The three most under-populated seats belong to Eliot Shapleigh of El Paso, Mario Gallegos of Houston and Frank Madla of San Antonio. All are urban Democrats. Oddly, each has a great chance of reelection, too. Shapleigh will have to spread to the east to gain population, but he's out there on the tip of the state where he can't be surrounded. Madla and Gallegos are protected because of legal restrictions against wiping out minority districts.

One trend that seemed more solid before the final numbers came out was the plight of urban Anglo Democrats in the Senate and in Congress (They're still in trouble in the Texas House.) Their districts aren't as mashed as they might have been, but they could still be battlegrounds. Republicans will tend to argue that the shortages of people in minority areas should come from adjacent Democratic districts, thus preserving the minority districts. The Democrats have pointed out areas, in Houston, for instance, where minority growth in districts held by Republicans has been strong. They'll send the mapmakers in that direction.

Texas House districts, because they're smaller, show off some of the trends, too. San Antonio lost power in this Census and will almost certain lose one of its House seats. El Paso, likewise, didn't grow as quickly as the rest of the state and there will be some serious redrawing there. West and East Texas lost juice, probably two seats each. And the growth in the Dallas-Fort Worth and Central Texas areas was strongest of all. Republicans will argue that the state's two new congressional seats should go there; Democrats will concede Dallas-Fort Worth and argue that the other seat belongs in the other heavy growth area on the map: South Texas.
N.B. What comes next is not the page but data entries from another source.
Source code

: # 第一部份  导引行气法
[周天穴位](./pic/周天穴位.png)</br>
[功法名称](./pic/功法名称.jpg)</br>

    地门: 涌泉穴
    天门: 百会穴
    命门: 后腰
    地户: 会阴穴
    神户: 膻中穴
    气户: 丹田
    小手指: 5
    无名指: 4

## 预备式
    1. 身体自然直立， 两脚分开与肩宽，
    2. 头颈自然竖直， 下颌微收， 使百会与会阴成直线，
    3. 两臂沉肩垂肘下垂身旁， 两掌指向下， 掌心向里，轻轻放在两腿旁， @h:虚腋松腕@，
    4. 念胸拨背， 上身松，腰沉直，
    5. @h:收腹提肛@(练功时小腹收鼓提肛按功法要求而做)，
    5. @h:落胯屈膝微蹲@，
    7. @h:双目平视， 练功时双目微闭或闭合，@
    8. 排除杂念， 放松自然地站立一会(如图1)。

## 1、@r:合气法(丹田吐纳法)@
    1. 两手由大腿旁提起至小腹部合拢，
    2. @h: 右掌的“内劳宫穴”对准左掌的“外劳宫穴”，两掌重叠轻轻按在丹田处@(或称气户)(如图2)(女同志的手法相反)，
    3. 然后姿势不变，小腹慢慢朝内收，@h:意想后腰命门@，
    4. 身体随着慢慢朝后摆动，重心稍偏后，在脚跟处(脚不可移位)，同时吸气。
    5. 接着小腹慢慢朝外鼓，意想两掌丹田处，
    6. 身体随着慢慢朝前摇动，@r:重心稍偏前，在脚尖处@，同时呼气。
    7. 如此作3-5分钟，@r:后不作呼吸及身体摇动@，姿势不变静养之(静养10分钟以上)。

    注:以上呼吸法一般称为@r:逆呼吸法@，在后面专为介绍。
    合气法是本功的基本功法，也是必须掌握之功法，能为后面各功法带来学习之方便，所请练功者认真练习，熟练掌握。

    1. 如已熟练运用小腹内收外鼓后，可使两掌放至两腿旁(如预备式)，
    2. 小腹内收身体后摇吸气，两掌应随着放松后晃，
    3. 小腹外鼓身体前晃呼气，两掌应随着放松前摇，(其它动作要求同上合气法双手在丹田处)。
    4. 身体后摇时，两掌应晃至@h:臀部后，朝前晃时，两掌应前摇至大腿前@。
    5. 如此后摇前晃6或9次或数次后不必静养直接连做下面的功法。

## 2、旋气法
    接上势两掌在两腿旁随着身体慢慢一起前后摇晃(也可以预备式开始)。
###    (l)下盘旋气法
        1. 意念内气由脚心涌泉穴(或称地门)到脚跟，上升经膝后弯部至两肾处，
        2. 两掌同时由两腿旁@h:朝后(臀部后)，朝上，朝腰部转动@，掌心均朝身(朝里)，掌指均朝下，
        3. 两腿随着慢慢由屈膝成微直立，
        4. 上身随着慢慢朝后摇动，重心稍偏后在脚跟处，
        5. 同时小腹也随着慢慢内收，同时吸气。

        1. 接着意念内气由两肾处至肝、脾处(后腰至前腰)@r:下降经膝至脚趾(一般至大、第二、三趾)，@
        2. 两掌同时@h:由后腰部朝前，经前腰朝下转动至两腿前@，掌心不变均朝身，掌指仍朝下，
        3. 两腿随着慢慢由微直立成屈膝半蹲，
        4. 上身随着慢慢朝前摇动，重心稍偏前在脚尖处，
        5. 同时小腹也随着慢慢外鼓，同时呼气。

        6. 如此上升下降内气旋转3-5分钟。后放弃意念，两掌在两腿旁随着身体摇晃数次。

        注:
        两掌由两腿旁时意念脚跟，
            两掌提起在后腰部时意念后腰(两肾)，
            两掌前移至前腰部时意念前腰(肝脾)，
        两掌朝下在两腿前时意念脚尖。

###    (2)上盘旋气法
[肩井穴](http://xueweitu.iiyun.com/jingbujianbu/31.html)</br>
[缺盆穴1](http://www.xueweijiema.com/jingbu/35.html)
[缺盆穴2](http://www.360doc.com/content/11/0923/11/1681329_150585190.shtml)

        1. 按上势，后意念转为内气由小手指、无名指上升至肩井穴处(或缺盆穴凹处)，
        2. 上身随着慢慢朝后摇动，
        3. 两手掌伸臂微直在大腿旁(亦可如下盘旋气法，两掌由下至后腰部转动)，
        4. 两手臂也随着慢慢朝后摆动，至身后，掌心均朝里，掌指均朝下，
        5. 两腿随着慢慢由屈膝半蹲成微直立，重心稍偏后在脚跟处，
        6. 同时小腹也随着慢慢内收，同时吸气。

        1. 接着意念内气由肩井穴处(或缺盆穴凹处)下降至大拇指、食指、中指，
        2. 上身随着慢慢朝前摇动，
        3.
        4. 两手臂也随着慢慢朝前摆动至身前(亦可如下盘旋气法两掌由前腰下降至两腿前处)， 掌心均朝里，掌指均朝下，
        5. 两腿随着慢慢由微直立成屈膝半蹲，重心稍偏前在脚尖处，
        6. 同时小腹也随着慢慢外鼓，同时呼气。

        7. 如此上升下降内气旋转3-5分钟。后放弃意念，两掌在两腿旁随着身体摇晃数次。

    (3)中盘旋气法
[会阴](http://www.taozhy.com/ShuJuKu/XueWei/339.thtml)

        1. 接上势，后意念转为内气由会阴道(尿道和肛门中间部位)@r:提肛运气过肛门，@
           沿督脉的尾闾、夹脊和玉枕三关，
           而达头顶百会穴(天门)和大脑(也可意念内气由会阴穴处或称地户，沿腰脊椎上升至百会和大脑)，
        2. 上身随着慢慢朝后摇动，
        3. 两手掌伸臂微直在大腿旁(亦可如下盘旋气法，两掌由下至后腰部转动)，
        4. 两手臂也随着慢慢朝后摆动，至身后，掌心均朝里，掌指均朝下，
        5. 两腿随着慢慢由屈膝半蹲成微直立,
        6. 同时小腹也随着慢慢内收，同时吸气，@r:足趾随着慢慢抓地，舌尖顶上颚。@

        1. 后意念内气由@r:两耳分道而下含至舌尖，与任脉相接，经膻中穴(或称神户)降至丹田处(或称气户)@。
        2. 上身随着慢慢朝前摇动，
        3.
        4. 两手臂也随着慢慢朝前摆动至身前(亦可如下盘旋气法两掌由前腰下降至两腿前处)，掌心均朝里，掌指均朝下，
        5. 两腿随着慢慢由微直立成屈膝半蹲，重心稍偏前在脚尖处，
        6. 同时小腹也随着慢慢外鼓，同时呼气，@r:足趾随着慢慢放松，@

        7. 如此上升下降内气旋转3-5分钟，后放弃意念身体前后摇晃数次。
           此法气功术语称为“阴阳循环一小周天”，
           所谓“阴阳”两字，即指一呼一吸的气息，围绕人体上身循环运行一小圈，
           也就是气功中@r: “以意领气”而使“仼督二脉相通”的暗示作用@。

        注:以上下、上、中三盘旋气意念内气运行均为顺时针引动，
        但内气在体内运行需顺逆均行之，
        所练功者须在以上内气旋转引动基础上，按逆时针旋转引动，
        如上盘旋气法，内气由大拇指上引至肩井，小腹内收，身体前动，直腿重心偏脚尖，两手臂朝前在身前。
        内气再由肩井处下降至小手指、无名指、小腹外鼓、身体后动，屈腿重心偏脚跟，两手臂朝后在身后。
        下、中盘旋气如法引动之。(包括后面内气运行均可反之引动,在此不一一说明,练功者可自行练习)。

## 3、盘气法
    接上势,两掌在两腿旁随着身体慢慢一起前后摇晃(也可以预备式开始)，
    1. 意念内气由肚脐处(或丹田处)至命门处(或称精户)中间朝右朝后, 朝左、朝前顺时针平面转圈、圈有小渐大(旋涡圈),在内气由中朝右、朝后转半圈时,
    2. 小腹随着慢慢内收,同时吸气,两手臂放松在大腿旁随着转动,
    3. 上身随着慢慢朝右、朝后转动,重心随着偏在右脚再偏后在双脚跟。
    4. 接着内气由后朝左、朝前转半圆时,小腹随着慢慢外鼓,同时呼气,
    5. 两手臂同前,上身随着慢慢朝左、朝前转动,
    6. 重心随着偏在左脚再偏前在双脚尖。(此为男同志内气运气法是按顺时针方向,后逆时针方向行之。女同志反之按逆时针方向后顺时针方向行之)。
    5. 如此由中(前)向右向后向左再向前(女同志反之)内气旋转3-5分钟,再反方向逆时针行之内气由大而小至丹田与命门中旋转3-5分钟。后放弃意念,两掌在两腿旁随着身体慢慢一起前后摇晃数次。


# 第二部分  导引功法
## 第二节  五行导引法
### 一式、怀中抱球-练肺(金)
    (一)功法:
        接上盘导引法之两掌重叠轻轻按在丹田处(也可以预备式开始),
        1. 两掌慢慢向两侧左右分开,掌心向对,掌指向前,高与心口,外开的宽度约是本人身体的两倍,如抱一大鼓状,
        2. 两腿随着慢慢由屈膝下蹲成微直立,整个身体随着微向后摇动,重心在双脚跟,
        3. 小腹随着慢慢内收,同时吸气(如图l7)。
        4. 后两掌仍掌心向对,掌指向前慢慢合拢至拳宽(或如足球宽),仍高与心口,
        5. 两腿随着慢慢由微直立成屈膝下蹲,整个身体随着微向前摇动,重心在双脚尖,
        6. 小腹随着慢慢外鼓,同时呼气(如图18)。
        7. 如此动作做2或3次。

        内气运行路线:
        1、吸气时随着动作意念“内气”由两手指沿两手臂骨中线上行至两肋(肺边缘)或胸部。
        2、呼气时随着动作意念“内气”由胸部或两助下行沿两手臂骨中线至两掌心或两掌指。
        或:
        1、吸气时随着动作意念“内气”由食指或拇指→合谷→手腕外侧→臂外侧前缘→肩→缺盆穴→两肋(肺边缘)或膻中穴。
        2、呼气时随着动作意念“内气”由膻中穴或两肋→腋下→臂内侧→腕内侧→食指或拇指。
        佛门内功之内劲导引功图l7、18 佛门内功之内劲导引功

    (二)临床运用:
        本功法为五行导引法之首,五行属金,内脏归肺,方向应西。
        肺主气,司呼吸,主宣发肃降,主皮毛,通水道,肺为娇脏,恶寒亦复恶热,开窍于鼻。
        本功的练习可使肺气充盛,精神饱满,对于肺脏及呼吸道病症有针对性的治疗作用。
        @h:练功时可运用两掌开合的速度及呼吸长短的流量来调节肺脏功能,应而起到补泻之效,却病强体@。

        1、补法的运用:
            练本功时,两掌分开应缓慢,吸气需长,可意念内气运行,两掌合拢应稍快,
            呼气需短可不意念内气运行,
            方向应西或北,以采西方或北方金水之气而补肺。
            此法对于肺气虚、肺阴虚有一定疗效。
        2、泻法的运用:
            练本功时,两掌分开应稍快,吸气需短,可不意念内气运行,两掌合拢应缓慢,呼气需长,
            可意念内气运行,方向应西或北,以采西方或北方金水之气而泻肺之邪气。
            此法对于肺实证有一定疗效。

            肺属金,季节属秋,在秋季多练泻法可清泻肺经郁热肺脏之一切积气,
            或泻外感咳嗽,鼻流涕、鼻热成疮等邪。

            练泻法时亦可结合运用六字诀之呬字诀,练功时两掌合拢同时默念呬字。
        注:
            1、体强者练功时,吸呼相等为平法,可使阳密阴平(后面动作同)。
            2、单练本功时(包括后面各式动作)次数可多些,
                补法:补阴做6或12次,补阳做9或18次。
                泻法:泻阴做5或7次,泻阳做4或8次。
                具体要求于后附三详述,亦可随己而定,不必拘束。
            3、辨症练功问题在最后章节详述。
This next bit is pretty soft, but in conversations with various contestants in this reapportionment, it looks like there are a total of maybe 30 seats in play in the three chambers. In the Texas House, the real fighting will be over about 15 to 20 seats. Put another way, the high end for Democrats—if they had a great time and won every single fight—would be 80 seats. The high end for Republicans—same conditions—would be around 95 seats. That's a 25-vote swing for either party from Best to Worst. In the Congress, it's about a six-vote swing, and in the Texas Senate, it's four or five votes from top to bottom. It's soft, we'll concede, but that's how the partisans are talking.

It All Depends on What You Mean by "Fair"

The Democrats working on redistricting would like to vociferously dispute a standing GOP claim that 58 percent of the voters pull Republican levers and that the legislative makeup should reflect that.

Their end of the argument—advanced by IMPAC 2000, the redistricting effort for congressional Democrats—is that Texans voted Republicans into all of the statewide offices and then turned around and voted 17 Democrats into the 30-member congressional delegation, 78 into the 150-member House and 15 into the 31-member Senate.

The Republicans, they say, are ignoring the ticket-splitters. George W. Bush won in 28 congressional districts in his 1998 gubernatorial reelection campaign, in 127 of 150 House districts, and in 22 of 31 Senate districts. Voters, meanwhile, gave Democrats majorities in the first two chambers, and gave Republicans only a one-vote margin in the third.

If you read the House district stats all the way down the 1998 statewide ballot, you can see voters flitting all over the place. Rick Perry, running for lieutenant governor, won in 71 of 150 House districts. Attorney General John Cornyn won in 79 districts. Comptroller Carole Keeton Rylander won in 70 House districts and Land Commissioner David Dewhurst won in 94. Everyone on that list won their statewide election—even those who lost in most of the Senate districts.

The next line of disagreement, and there's a congressional seat going to the winner of the fight, is over whether Republican growth in the suburbs outstripped growth of traditionally Democratic Hispanic and African-American population gains. The Republicans want that last congressional seat to go in Central Texas; Democrats want it in South Texas.

The Republicans, as we mentioned a few weeks back, believe that under any "fair" plan, they should have solid majorities in the Legislature and in the Texas congressional delegation.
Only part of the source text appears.